* Work to complete: Check every line of the data for the word "stop", and copy those that have it.

* Records shown:
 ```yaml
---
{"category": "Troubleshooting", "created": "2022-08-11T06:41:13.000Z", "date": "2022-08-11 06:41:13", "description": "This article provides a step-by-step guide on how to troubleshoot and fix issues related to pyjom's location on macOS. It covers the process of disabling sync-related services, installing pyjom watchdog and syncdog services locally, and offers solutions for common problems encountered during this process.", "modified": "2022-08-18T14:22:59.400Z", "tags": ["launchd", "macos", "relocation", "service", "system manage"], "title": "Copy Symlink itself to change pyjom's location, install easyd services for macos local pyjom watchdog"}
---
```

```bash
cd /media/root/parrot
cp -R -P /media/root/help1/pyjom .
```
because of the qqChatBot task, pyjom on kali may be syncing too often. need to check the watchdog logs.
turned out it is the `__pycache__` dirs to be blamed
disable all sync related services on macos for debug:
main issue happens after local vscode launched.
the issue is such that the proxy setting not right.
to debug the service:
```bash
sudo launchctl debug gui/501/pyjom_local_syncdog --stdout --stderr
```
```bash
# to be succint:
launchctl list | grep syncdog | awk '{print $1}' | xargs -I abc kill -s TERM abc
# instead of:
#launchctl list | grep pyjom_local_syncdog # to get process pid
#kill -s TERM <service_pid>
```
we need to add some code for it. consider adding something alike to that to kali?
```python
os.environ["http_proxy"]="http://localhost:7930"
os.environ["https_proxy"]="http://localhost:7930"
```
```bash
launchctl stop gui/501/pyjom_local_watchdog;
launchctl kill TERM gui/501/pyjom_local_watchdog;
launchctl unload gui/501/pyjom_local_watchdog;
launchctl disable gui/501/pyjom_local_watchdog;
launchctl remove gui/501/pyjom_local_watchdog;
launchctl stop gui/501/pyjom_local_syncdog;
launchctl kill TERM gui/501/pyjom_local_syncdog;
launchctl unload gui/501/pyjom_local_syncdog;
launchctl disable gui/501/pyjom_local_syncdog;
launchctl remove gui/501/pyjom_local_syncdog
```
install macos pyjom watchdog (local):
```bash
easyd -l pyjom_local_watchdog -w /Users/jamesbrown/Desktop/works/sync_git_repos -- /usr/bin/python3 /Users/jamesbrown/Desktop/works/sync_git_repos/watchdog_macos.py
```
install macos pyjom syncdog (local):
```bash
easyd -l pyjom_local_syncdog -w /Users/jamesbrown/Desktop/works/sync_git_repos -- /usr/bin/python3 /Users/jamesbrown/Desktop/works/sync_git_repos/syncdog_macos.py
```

* Problem solution:
launchctl stop gui/501/pyjom_local_watchdog;
launchctl stop gui/501/pyjom_local_syncdog;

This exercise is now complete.